What you have to do:
Starting with the line that contains "Use the dabase" and stopping after the line that contains "To download Workbnech", return each line below exactly as written, with no others.
Data for the task Block Start
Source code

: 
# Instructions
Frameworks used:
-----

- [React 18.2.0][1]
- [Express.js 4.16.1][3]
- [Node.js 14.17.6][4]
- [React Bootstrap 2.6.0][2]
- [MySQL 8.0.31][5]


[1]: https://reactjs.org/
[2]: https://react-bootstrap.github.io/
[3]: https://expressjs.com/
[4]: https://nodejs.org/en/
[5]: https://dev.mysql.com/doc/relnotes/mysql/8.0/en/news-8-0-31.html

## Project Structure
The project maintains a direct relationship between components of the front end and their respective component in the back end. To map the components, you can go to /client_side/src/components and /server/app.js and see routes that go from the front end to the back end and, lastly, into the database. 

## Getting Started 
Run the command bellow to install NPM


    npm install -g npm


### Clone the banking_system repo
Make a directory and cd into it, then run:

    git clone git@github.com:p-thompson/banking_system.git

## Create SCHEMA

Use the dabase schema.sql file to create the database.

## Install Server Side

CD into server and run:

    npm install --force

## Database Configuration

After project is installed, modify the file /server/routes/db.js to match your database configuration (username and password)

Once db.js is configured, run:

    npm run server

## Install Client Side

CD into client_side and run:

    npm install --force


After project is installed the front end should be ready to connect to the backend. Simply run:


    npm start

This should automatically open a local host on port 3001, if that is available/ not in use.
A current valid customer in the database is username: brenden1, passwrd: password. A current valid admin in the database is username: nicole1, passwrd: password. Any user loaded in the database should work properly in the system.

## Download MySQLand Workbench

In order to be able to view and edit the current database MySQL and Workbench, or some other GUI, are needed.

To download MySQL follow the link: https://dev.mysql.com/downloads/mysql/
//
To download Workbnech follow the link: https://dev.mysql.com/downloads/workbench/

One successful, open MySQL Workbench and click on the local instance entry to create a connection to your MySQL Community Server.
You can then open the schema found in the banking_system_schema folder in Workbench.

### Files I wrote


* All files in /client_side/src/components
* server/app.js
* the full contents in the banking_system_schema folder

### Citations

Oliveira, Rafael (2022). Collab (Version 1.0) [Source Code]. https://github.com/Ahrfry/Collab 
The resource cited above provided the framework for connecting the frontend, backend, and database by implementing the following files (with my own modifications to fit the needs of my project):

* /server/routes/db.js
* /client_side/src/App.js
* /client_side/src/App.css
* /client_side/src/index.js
Data for the task Block End
Reply:
Use the dabase schema.sql file to create the database.

## Install Server Side

CD into server and run:

    npm install --force

## Database Configuration

After project is installed, modify the file /server/routes/db.js to match your database configuration (username and password)

Once db.js is configured, run:

    npm run server

## Install Client Side

CD into client_side and run:

    npm install --force


After project is installed the front end should be ready to connect to the backend. Simply run:


    npm start

This should automatically open a local host on port 3001, if that is available/ not in use.
A current valid customer in the database is username: brenden1, passwrd: password. A current valid admin in the database is username: nicole1, passwrd: password. Any user loaded in the database should work properly in the system.

## Download MySQLand Workbench

In order to be able to view and edit the current database MySQL and Workbench, or some other GUI, are needed.

To download MySQL follow the link: https://dev.mysql.com/downloads/mysql/
//
To download Workbnech follow the link: https://dev.mysql.com/downloads/workbench/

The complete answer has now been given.